Planting green peas for 2015

cs6000
9 years ago

OK, (does this sound typical?)

My wife wants to plant green peas. That means she wants me to prepare the garden and plant the peas for her.

She, and her seed package, say the time to plant is between now and March. Is this accurate?

My plan is to haul in some old manure, which I have available, roto-till, then plant. But when? Any other suggestions?

Comments (4)

  • Okiedawn OK Zone 7
    9 years ago
    last modified: 9 years ago

    Be sure the two of you are communicating clearly. There are three kinds of cool-season green peas, and you want to be sure you're growing the kind she wants.

    Green peas fall into these categories: shelling peas (aka English peas), which when harvested are removed from the pod before cooking. You discard the pod and cook/eat the peas. Then there's snow peas, which you harvest while the peas inside the pods are tiny. You eat them pod and all, although the peas are so tiny that there isn't too much too them. The third kind is often referred to as snap peas or edible podded peas. You harvest them when the peas are full-sized and cook/eat them, pod and pea and all, for as long at the pods are tender enough to eat. Very late in the pea season, once the snap pea pods are getting kinda tough, you can continue to grow them, but you need to shell them (like the English peas), discard the pods and eat the peas at that point. I usually do that with the last or the last two pickings of snap peas.

    Then, be sure you get the kind you want in terms of growth habit. Peas come in vining, bush and semi-bush forms. All peas will try to climb, but bush and semi-bush types just sort of climb all over each other whereas vining types need a trellis or fence to climb.

    We start peas early here in order to beat the heat. That means we have to be prepared to cover them up in temperatures are going too far below the mid-20s. Generally the cold won't necessarily kill them, but it will freeze them back. If you get a really late cold spell when the plants already are mature enough to be blooming, the cold weather can knock the blossoms off the plants. That will delay your harvest as you'll have to wait for new blooms to form and to set new peas, but it isn't the end of the world.

    Pea seed will germinate well in soil that has reached 50 degrees, but it still will take it a week or a week-and-a-half. In colder soil, it can take a month or more and there is the risk the pea seeds will rot before they germinate. Some of us get around that by germinating the seed indoors and then planting sprouted seeds or tiny young plants into the garden soon after they sprout. Peas need to grow in well-drained soil so if you have clay, they need to be grown in raised beds or on raised ridges or mounds.

    If I am growing peas in an area where any legume has been grown in the last 3 years, I don't inoculate the seed. However, when growing them in an area where I haven't grown legumes recently, I always inoculate the seed because it gives you better yields.

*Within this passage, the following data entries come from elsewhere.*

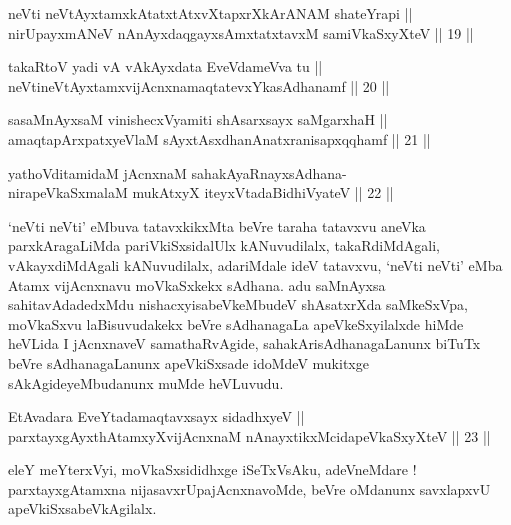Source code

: \begin{shl}
neVti neVtAyxtamxkAtatxtAtxvXtapxrXkArANAM shateYrapi || \\
nirUpayxmANeV nAnAyxdaqgayxsAmxtatxtavxM samiVkaSxyXteV ||  19 ||  
\end{shl}
				
\begin{shl}
takaRtoV yadi vA vAkAyxdata EveVdameVva tu || \\
neVtineVtAyxtamxvijAcnxnamaqtatevxYkasAdhanamf ||  20 || 
\end{shl}
				
\begin{shl}
sasaMnAyxsaM vinishecxVyamiti shAsarxsayx saMgarxhaH || \\
amaqtapArxpatxyeV\s laM sAyxtAsxdhanAnatxranisapxqqhamf ||  21 ||  
\end{shl}
				
\begin{shl}
yathoVditamidaM jAcnxnaM sahakAyaRnayxsAdhana-\\
nirapeVkaSxmalaM mukAtxyX iteyxVtadaBidhiVyateV ||  22 ||  
\end{shl}

\begin{artha}
`neVti neVti' eMbuva tatavxkikxMta beVre taraha tatavxvu aneVka parxkAragaLiMda pariVkiSxsidalUlx kANuvudilalx, takaRdiMdAgali, vAkayxdiMdAgali kANuvudilalx, adariMdale ideV tatavxvu, `neVti neVti' eMba Atamx vijAcnxnavu moVkaSxkekx sAdhana. adu saMnAyxsa sahitavAdadedxMdu nishacxyisabeVkeMbudeV shAsatxrXda saMkeSxVpa, moVkaSxvu laBisuvudakekx beVre sAdhanagaLa apeVkeSxyilalxde hiMde heVLida I jAcnxnaveV samathaRvAgide, sahakArisAdhanagaLanunx biTuTx beVre sAdhanagaLanunx apeVkiSxsade idoMdeV mukitxge sAkAgideyeMbudanunx muMde heVLuvudu.
\end{artha}


\begin{shl}
EtAvadara EveYtadamaqtavxsayx sidadhxyeV || \\
parxtayxgAyxthAtamxyXvijAcnxnaM nAnayxtikxMcidapeVkaSxyXteV ||  23 ||  
\end{shl}

\begin{artha}
eleY meYterxVyi, moVkaSxsididhxge iSeTxVsAku, adeVneMdare ! parxtayxgAtamxna nijasavxrUpajAcnxnavoMde, beVre oMdanunx savxlapxvU apeVkiSxsabeVkAgilalx.
\end{artha}


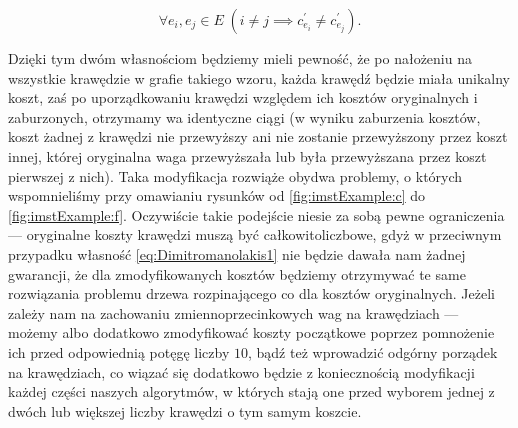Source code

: {\begin{equation}\label{eq:Dimitromanolakis2}
	\forall e_{i}, e_{j} \in E \; \left( i \neq j \implies c^{\prime}_{e_{i}} \neq c^{\prime}_{e_{j}} \right)\text{.}
\end{equation}

Dzięki tym dwóm własnościom będziemy mieli pewność, że po nałożeniu na wszystkie krawędzie w grafie takiego wzoru, każda krawędź będzie miała unikalny koszt, zaś po uporządkowaniu krawędzi względem ich kosztów oryginalnych i zaburzonych, otrzymamy wa identyczne ciągi (w wyniku zaburzenia kosztów, koszt żadnej z krawędzi nie przewyższy ani nie zostanie przewyższony przez koszt innej, której oryginalna waga przewyższała lub była przewyższana przez koszt pierwszej z nich). Taka modyfikacja rozwiąże obydwa problemy, o których wspomnieliśmy przy omawianiu rysunków od \ref{fig:imstExample:c} do \ref{fig:imstExample:f}. Oczywiście takie podejście niesie za sobą pewne ograniczenia --- oryginalne koszty krawędzi muszą być całkowitoliczbowe, gdyż w przeciwnym przypadku własność \ref{eq:Dimitromanolakis1} nie będzie dawała nam żadnej gwarancji, że dla zmodyfikowanych kosztów będziemy otrzymywać te same rozwiązania problemu drzewa rozpinającego co dla kosztów oryginalnych. Jeżeli zależy nam na zachowaniu zmiennoprzecinkowych wag na krawędziach --- możemy albo dodatkowo zmodyfikować koszty początkowe poprzez pomnożenie ich przed odpowiednią potęgę liczby $10$, bądź też wprowadzić odgórny porządek na krawędziach, co wiązać się dodatkowo będzie z koniecznością modyfikacji każdej części naszych algorytmów, w których stają one przed wyborem jednej z dwóch lub większej liczby krawędzi o tym samym koszcie.

}
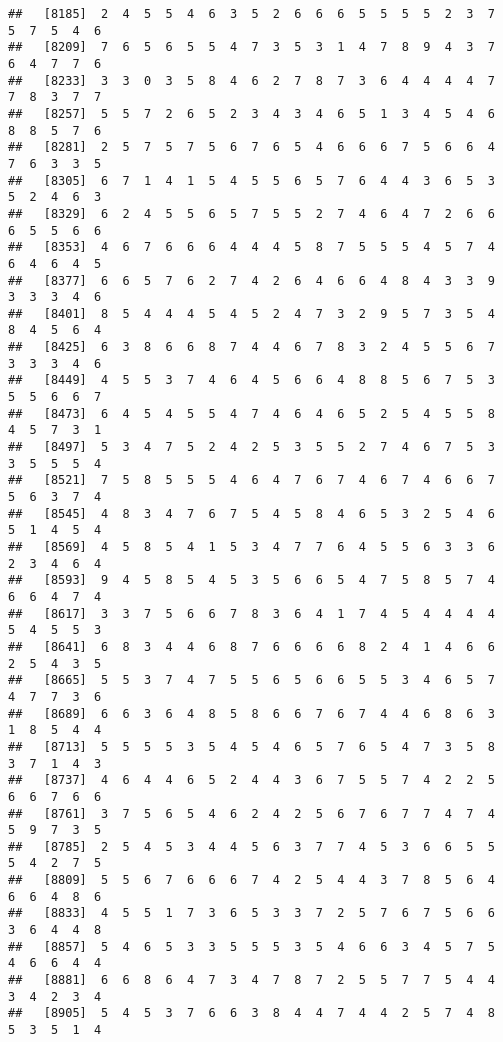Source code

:\documentclass[
]{book}
\begin{document}
\begin{verbatim}
##   [8185]  2  4  5  5  4  6  3  5  2  6  6  6  5  5  5  5  2  3  7  5  7  5  4  6
##   [8209]  7  6  5  6  5  5  4  7  3  5  3  1  4  7  8  9  4  3  7  6  4  7  7  6
##   [8233]  3  3  0  3  5  8  4  6  2  7  8  7  3  6  4  4  4  4  7  7  8  3  7  7
##   [8257]  5  5  7  2  6  5  2  3  4  3  4  6  5  1  3  4  5  4  6  8  8  5  7  6
##   [8281]  2  5  7  5  7  5  6  7  6  5  4  6  6  6  7  5  6  6  4  7  6  3  3  5
##   [8305]  6  7  1  4  1  5  4  5  5  6  5  7  6  4  4  3  6  5  3  5  2  4  6  3
##   [8329]  6  2  4  5  5  6  5  7  5  5  2  7  4  6  4  7  2  6  6  6  5  5  6  6
##   [8353]  4  6  7  6  6  6  4  4  4  5  8  7  5  5  5  4  5  7  4  6  4  6  4  5
##   [8377]  6  6  5  7  6  2  7  4  2  6  4  6  6  4  8  4  3  3  9  3  3  3  4  6
##   [8401]  8  5  4  4  4  5  4  5  2  4  7  3  2  9  5  7  3  5  4  8  4  5  6  4
##   [8425]  6  3  8  6  6  8  7  4  4  6  7  8  3  2  4  5  5  6  7  3  3  3  4  6
##   [8449]  4  5  5  3  7  4  6  4  5  6  6  4  8  8  5  6  7  5  3  5  5  6  6  7
##   [8473]  6  4  5  4  5  5  4  7  4  6  4  6  5  2  5  4  5  5  8  4  5  7  3  1
##   [8497]  5  3  4  7  5  2  4  2  5  3  5  5  2  7  4  6  7  5  3  3  5  5  5  4
##   [8521]  7  5  8  5  5  5  4  6  4  7  6  7  4  6  7  4  6  6  7  5  6  3  7  4
##   [8545]  4  8  3  4  7  6  7  5  4  5  8  4  6  5  3  2  5  4  6  5  1  4  5  4
##   [8569]  4  5  8  5  4  1  5  3  4  7  7  6  4  5  5  6  3  3  6  2  3  4  6  4
##   [8593]  9  4  5  8  5  4  5  3  5  6  6  5  4  7  5  8  5  7  4  6  6  4  7  4
##   [8617]  3  3  7  5  6  6  7  8  3  6  4  1  7  4  5  4  4  4  4  5  4  5  5  3
##   [8641]  6  8  3  4  4  6  8  7  6  6  6  6  8  2  4  1  4  6  6  2  5  4  3  5
##   [8665]  5  5  3  7  4  7  5  5  6  5  6  6  5  5  3  4  6  5  7  4  7  7  3  6
##   [8689]  6  6  3  6  4  8  5  8  6  6  7  6  7  4  4  6  8  6  3  1  8  5  4  4
##   [8713]  5  5  5  5  3  5  4  5  4  6  5  7  6  5  4  7  3  5  8  3  7  1  4  3
##   [8737]  4  6  4  4  6  5  2  4  4  3  6  7  5  5  7  4  2  2  5  6  6  7  6  6
##   [8761]  3  7  5  6  5  4  6  2  4  2  5  6  7  6  7  7  4  7  4  5  9  7  3  5
##   [8785]  2  5  4  5  3  4  4  5  6  3  7  7  4  5  3  6  6  5  5  5  4  2  7  5
##   [8809]  5  5  6  7  6  6  6  7  4  2  5  4  4  3  7  8  5  6  4  6  6  4  8  6
##   [8833]  4  5  5  1  7  3  6  5  3  3  7  2  5  7  6  7  5  6  6  3  6  4  4  8
##   [8857]  5  4  6  5  3  3  5  5  5  3  5  4  6  6  3  4  5  7  5  4  6  6  4  4
##   [8881]  6  6  8  6  4  7  3  4  7  8  7  2  5  5  7  7  5  4  4  3  4  2  3  4
##   [8905]  5  4  5  3  7  6  6  3  8  4  4  7  4  4  2  5  7  4  8  5  3  5  1  4

\end{verbatim}
\end{document}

    Avoid over-fertilizing them or starting them out in soil that is too rich, or you'll have huge, lush pea plants that don't flower and form peas. Also, pea plants receiving excess nitrogen are incredibly attractive to pea aphids. (However, some years the aphids just show up in droves even if you haven't fed the pea plants any nitrogen.)

    Peas are usually one of the earliest veggies planted here, and can go into the ground about the same time you put your onion plants into the ground, as long as you watch for those late cold nights. In general, in most areas, you can plant peas about 8-10 weeks before your last frost. I sometimes wait later than that because my average last frost date is March 28th but in 8 of the last 10 years, we've had our last freezing temperature or frost in the first week of May. I try to watch the weather and plant the peas when it feels right, which usually is sometime in March but sometimes not until the very beginning of April. In an average year, the peas will continue producing throughout May and a little into June. In a wet, cool spring, they may produce until the end of June. If heat arrives early, though....like, for example, hitting the 90s Easter Week, the peas get powdery mildew and start looking like crap before they can produce much.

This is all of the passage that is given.